Can the state show that there is a compelling interest that serves the economy? No way, because banning abortion costs the state billions in economic losses as women are removed from the workforce while they carry compelled pregnancies, are medically disabled, or die. It also results in a dramatic decrease in future thriving for girls when they are forced to carry a fetus, including negative impacts on health, education, and livelihood. Will the states argue they have a compelling interest in letting a woman die and be permanently disabled? Or for a girl to carry a pregnancy imposed on her by her incestuous father? I kind of feel sorry for the state attorneys general trying to defend these laws.
What would be the least restrictive means. This is the element that offers opportunities for imagination. Let’s say the abortion ban criminalizes abortion; a fine is a lot less restrictive than criminalization. But that’s not the “least” restrictive means for the girl or woman who believes in the protection of a mother’s health or life through abortion medical treatment. The least restrictive is to invalidate the ban and permit her to obtain the medical treatment she believes is required as a matter of her religious worldview. Think about how some have argued against vaccine mandates using the federal RFRA—they say that their faith protects their right to bodily autonomy against vaccines and, therefore, the government may not enforce the mandate against them. The “least restrictive means” for them is to block the mandate. Similarly, the ban on abortion medical procedures violates many women’s faith that they should not die from pregnancy, or a parent’s faith that their daughter should not be forced to give birth to a rapist’s child, or a girl’s religious conviction that God put her on earth to achieve greatness in her chosen field of study and not to carry an unplanned pregnancy to term. Those beliefs are not secular; they are grounded in their religious worldviews and, therefore, must be accommodated through RFRA.
Attorney’s fees. Practically speaking, attorney’s fees are the most important element in these cases. Like the federal RFRA, the state RFRAs (except for Kentucky and Tennessee), provide for attorney’s fees to the prevailing party. That incentivizes lawyers to take these cases, even pro bono. The prospect of attorney’s fees at the end is sufficient for many a lawyer to get started.
I expect lawyers in the abortion RFRA cases may follow the pattern set by the attorneys who represent believers in other RFRA and RLUIPA (the federal law that provides the same high standard for religious landowners) cases: When such a lawsuit is filed, the government is under threat of having to pay attorneys fees on both sides, so there are strong incentives to settle and get rid of the case. While the RFRA formula normally requires the party to prevail to obtain fees, most settlements include attorney’s fees even if the plaintiff wasn’t going to win. In short, the claimant in a RFRA suit need not prevail to get attorney’s fees; they often just need to file. That will attract attorneys and make it possible for claimants to vindicate their rights under the RFRA without paying.

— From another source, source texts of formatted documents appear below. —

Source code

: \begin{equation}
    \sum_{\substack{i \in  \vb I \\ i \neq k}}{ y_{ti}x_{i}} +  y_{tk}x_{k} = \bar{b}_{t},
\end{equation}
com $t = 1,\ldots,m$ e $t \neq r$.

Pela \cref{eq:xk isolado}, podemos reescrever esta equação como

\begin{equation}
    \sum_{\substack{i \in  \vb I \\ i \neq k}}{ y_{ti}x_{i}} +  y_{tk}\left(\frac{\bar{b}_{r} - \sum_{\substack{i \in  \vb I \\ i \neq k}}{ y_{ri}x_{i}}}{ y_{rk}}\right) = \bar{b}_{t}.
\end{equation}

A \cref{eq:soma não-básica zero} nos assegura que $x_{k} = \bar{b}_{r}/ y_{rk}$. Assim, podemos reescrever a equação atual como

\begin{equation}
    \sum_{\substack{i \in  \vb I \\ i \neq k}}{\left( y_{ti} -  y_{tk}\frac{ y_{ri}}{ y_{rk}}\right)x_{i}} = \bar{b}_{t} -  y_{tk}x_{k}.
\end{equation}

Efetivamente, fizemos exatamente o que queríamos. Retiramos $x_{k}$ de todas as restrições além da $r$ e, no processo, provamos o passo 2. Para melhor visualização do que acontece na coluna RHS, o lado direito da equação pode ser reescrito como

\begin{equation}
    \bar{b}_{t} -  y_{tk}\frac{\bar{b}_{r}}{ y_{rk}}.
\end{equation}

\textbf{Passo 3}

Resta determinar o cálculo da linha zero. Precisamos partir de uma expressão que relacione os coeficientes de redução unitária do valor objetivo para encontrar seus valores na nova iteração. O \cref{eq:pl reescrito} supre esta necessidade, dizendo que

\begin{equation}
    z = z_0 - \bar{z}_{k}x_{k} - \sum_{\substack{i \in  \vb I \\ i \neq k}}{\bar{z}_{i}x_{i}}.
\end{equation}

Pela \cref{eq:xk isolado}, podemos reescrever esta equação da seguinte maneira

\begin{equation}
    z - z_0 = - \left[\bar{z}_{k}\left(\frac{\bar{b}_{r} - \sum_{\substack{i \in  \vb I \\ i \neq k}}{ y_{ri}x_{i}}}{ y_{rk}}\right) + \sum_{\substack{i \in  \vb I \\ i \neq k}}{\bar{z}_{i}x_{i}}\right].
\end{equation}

One last note: We haven’t seen anti-abortion believers filing RFRA lawsuits against abortion choice laws. That’s because abortion choice laws do not burden their faith. They don’t force them to undergo an abortion. They can still choose to die or be permanently disabled if they have an at-risk pregnancy or to carry a fetus to term that will die upon birth. Their free exercise is accommodated by choice and the bans.
For everyone else, abortion bans deny their free exercise rights to choose abortion under their own religious lights. To be precise: only abortion choice accommodates all religious believers.